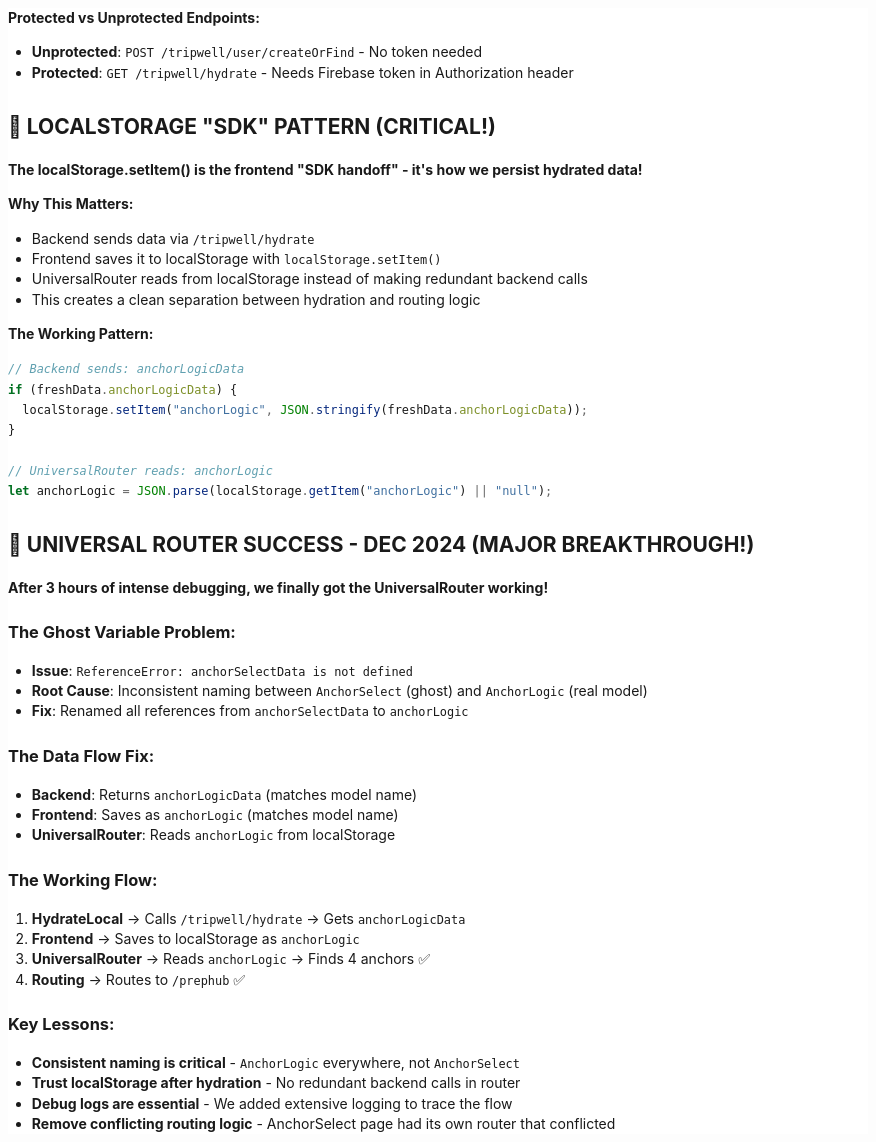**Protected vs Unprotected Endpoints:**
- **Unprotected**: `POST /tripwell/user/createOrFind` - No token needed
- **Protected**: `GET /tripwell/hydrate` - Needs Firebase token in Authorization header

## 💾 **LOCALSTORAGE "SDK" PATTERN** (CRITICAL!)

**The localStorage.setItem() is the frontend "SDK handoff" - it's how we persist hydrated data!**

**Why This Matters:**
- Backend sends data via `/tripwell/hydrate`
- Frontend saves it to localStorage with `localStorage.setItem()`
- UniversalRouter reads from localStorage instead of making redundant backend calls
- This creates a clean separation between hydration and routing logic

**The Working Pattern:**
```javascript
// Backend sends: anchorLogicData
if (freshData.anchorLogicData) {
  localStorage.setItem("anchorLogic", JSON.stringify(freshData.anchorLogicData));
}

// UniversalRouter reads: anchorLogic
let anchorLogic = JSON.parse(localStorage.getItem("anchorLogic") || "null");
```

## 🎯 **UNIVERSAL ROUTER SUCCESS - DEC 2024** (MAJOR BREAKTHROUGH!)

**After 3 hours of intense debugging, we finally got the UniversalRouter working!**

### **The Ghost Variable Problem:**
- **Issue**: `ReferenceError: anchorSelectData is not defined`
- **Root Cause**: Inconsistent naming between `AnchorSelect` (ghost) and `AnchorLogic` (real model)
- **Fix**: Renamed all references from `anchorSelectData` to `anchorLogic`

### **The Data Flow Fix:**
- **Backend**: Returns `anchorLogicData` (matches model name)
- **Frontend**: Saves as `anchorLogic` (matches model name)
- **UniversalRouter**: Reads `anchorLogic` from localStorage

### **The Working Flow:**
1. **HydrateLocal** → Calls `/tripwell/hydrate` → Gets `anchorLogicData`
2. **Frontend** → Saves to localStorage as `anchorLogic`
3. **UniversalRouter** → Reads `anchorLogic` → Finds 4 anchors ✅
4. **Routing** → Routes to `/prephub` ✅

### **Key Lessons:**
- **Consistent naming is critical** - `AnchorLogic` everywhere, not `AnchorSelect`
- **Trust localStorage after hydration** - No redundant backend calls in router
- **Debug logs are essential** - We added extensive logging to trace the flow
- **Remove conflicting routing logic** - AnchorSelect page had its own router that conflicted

□ □ □

PROBLEM REQUIREMENTS: Copy each line of the preceding data that contains the string "matches".

SOLUTION TO THIS EXERCISE:
- **Backend**: Returns `anchorLogicData` (matches model name)
- **Frontend**: Saves as `anchorLogic` (matches model name)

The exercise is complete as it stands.